The state can vary this, and even use different systems for HS and MS, but must apply the same system to all entries in a single grade band, and the system must be clarified for the entrants at the start. The national competition will use this system, and recommends it or something similar at the state and school levels: “We look for a clear focus/topic/question/story, good and appropriate data, effective analysis, good cartography, effective presentation, and complete documentation. The element by element analysis in the 2021 national results presents good examples of what is sought in a project.” 

  1. Project Tips:
    1. Look at previous national winners and honorable mention projects, and especially the 2020 results. This is a “map competition.” Entries should address an identified issue/ puzzle/ challenge, not just documenting what’s where, but looking at “why it’s there, and so what.” Entries should be analytical in nature, map-centric rather than photo-centric, or relying on too much text. The use of videos or static images generated by anyone other than the team members must be carefully documented, and such media should be used sparingly; outside content generally detracts from national judging. The project must emphasize student work; professionally generated GIS data generally does not detract from national scores this way. A good way to judge project balance quickly is to identify the amount of time a viewer would spend consuming the entire project; map-based time and attention should be at least two-thirds.
    2. Good projects gently help even a viewer unfamiliar with the region know quickly the location of the project focus. Requiring a viewer to Zoom out several times to determine the region of focus detracts from the viewing experience. (Pretend the viewer is from a different part of the country or a different country.)
    3. Maps should invite interactive exploration by the viewer, not be static (“images”). The presentation should hold the attention of the viewer from start to finish.
    4. Maps should demonstrate “the science of where” — the importance of location, patterns, and relationships between layers. There is an art to map design; too much data may feel cluttered, but showing viewers only one layer at a time may limit the viewers’ easy grasp of relationships.
    5. Care should be taken to make “popups” useful, limited to just the relevant information. They should add important information, and be formatted to make the most critical information easily consumable. These popups can include formatted text, key links, images, data presented in charts, and so forth.
    6. Document the project thoroughly. The 2020 awardees highlighted for documentation, and preceding national winners, show good documentation: organized and thorough.
    7. See the “Project Design” section on the Resources page

Personally Identifiable Information (PII)

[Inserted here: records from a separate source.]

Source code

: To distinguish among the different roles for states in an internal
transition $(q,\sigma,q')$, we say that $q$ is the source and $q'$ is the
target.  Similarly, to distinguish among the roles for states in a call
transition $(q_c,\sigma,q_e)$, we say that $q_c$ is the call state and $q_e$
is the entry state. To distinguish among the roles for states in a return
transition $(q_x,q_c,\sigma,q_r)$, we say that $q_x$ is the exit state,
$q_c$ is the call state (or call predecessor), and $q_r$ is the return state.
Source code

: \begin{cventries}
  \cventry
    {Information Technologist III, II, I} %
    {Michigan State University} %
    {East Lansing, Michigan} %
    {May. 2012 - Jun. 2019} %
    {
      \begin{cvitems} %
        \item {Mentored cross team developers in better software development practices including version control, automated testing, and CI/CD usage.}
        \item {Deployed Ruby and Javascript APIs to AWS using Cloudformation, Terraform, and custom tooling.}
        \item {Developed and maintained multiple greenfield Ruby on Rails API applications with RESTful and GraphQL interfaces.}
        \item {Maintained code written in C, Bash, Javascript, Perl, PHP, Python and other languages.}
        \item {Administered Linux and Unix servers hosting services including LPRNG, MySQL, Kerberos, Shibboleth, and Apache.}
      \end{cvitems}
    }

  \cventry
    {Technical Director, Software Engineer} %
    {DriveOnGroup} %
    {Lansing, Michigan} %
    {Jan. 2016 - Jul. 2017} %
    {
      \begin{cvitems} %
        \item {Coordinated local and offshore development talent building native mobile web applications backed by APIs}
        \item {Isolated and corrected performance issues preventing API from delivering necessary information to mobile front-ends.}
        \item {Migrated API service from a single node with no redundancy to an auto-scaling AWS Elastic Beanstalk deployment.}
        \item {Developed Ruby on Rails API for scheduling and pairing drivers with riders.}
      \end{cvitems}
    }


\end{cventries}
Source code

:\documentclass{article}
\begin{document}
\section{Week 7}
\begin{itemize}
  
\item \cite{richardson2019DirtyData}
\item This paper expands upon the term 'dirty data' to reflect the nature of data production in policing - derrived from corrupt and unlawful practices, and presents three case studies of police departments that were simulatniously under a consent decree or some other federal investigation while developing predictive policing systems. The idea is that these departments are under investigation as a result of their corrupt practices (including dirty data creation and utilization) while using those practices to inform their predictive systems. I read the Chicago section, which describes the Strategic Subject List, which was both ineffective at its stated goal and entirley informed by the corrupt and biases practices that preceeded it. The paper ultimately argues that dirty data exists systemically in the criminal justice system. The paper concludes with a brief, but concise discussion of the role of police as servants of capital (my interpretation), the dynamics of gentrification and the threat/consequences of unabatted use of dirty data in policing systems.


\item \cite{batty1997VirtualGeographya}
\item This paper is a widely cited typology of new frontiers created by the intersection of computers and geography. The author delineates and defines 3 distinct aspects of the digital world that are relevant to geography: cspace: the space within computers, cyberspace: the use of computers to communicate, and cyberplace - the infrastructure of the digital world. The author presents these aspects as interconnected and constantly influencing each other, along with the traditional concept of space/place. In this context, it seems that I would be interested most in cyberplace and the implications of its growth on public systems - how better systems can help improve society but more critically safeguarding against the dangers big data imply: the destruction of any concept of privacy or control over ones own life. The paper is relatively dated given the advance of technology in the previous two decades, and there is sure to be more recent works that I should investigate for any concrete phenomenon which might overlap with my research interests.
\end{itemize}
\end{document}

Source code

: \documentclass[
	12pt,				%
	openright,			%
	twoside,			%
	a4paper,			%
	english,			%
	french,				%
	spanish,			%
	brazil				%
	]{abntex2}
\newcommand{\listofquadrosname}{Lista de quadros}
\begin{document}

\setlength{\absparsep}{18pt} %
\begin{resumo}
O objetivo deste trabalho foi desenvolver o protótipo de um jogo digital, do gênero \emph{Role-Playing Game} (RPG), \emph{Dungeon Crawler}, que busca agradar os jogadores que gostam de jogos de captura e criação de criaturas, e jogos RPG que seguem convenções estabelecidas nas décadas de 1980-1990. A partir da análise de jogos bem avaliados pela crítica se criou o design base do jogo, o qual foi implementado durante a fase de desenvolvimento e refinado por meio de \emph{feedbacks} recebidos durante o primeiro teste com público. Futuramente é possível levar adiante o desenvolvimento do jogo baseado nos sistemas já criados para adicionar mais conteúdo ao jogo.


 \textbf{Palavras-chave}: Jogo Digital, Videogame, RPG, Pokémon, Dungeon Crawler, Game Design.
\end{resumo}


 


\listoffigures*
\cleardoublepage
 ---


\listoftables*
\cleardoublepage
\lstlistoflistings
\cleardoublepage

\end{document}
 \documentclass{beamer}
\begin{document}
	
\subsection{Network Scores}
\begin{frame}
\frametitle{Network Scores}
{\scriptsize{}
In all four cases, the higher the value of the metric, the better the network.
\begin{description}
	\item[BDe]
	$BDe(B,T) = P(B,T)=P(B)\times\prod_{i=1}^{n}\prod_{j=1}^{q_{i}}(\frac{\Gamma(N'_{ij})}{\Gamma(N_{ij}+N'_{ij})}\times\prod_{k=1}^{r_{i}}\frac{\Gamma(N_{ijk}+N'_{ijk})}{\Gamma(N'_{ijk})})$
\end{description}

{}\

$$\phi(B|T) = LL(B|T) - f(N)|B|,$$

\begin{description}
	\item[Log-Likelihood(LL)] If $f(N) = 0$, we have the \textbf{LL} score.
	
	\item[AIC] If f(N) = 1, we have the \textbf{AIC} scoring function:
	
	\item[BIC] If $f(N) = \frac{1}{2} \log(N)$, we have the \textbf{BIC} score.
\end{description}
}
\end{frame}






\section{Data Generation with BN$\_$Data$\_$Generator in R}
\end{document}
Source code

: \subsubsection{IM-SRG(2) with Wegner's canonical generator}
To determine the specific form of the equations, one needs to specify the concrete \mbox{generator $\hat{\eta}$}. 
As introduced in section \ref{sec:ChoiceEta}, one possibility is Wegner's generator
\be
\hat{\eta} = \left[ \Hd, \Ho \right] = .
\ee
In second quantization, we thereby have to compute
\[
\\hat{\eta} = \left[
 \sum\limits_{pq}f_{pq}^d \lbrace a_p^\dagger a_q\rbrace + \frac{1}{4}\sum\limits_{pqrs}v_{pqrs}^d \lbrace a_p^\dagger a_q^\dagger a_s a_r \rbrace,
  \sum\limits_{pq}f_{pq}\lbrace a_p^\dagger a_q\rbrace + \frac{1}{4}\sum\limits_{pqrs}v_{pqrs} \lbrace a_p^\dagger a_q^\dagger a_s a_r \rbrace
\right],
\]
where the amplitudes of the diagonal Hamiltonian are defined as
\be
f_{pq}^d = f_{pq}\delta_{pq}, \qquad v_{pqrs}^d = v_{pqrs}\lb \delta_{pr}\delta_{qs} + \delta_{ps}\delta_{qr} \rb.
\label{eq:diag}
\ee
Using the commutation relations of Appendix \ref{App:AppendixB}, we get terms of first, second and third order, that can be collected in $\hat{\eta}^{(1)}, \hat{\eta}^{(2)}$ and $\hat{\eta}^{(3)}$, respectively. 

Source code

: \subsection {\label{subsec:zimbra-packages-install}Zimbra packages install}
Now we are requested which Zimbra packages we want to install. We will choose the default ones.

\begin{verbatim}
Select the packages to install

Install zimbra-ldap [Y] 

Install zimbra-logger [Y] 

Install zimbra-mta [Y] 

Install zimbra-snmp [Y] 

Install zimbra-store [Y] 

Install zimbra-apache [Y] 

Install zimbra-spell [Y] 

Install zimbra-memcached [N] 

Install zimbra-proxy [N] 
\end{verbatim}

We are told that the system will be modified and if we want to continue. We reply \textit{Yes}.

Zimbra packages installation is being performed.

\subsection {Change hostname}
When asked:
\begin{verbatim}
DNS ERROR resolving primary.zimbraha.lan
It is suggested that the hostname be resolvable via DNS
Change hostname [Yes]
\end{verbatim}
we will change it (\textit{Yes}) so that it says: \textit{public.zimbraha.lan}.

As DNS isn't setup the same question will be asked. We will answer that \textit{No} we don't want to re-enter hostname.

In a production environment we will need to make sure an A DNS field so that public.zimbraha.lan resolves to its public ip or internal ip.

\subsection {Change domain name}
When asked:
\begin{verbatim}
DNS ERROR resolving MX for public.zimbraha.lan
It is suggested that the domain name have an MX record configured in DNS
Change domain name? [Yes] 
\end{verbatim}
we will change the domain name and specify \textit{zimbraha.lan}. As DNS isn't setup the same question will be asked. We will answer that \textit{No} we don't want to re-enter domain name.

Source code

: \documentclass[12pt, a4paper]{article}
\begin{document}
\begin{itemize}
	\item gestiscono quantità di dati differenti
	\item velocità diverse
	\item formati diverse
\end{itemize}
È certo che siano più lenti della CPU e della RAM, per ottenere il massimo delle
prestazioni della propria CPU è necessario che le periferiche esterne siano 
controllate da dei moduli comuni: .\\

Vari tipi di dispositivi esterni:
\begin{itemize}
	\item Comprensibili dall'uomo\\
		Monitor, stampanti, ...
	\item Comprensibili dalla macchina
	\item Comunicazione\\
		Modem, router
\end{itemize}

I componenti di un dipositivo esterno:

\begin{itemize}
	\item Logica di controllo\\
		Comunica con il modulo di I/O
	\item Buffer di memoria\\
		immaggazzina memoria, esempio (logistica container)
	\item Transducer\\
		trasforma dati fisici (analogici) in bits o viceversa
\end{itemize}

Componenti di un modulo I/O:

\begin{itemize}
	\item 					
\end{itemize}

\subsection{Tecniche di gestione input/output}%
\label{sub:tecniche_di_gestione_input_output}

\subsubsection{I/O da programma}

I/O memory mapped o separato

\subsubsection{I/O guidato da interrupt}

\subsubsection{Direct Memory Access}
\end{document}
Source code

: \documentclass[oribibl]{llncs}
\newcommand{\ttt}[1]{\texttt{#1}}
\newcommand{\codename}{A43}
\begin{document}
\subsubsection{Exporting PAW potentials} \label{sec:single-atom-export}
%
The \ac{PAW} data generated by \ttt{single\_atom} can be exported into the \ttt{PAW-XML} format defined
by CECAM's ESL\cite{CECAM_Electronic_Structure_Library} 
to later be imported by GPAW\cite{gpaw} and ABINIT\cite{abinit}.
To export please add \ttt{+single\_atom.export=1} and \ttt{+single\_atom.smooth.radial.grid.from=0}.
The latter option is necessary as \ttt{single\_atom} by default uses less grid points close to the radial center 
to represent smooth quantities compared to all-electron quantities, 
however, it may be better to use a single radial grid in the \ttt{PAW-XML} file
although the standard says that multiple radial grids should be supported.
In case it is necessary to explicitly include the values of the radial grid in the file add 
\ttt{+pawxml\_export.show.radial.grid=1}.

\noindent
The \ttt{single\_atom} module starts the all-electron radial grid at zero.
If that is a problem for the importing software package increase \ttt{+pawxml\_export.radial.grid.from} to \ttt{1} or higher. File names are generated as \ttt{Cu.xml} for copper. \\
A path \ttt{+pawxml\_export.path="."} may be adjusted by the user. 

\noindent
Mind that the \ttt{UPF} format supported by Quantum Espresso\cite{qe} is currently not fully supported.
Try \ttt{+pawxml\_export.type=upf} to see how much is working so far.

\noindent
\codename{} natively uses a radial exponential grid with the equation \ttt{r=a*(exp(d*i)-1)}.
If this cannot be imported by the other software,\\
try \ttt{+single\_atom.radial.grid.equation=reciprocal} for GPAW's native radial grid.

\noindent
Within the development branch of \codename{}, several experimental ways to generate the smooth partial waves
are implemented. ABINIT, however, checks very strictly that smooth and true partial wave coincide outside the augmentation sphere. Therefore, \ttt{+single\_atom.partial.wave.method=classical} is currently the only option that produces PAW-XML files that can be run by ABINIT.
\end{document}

  1. Schools should consider issues around exposing PII. See https://esriurl.com/agoorgsforschools for strategies for minimizing PII. Teachers and club leaders should help students minimize exposure of their own PII and that of others, including in maps, images, and text.
  2. States must help potential entrants understand the level of PII required. Entries submitted to Esri for the top national prize (i.e. each state’s 1HS+1MS) must agree in advance to expose student names along with the school names, and school city/state (homeschool students would be identified to the closest city/town name). States must secure a signed permission form from the families of 1HS+1MS awardees to have the names made publicly visible.
  3. State 1HS+1MS awardees are invited to share with Esri a video of up to 3 minutes in length. This is entirely optional, and submissions will be visible to the public along with the awardees’ StoryMap. Parents should guide what PII (name, face, location, personal details) is shared by the student within the video. A video will not be accepted by Esri without the accompanying permission form available from the state. (See Part III #2 for more.)
  4. Esri does not seek, collect, or accept student names for any entrants other than the national prize entrants (each state’s 1HS+1MS). These and only these will have names exposed by Esri.